» About this task
Exact reproduction required: the lines below from the line with "Además, hemos visto" to the line with "Further, we have", both ends included, and no others.

» Given records
------------------------------------

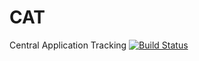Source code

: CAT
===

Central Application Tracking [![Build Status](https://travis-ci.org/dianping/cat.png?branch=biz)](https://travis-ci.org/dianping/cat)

------------------------------------

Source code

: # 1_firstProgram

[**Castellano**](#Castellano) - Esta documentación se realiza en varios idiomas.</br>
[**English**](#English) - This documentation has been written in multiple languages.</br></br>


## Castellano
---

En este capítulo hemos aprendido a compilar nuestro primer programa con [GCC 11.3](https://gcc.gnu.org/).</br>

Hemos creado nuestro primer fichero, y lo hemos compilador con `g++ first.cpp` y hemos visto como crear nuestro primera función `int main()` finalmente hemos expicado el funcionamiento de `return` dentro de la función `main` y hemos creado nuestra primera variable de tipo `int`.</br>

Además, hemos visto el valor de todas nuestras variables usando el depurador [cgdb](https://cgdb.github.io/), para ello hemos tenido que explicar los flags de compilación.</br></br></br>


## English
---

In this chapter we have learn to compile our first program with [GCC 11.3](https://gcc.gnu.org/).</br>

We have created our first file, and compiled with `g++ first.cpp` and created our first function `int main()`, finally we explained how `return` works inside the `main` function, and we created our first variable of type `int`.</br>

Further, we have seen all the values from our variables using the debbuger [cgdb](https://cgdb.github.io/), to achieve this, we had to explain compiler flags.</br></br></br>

------------------------------------

» Answer to this task
Además, hemos visto el valor de todas nuestras variables usando el depurador [cgdb](https://cgdb.github.io/), para ello hemos tenido que explicar los flags de compilación.</br></br></br>


## English
---

In this chapter we have learn to compile our first program with [GCC 11.3](https://gcc.gnu.org/).</br>

We have created our first file, and compiled with `g++ first.cpp` and created our first function `int main()`, finally we explained how `return` works inside the `main` function, and we created our first variable of type `int`.</br>

Further, we have seen all the values from our variables using the debbuger [cgdb](https://cgdb.github.io/), to achieve this, we had to explain compiler flags.</br></br></br>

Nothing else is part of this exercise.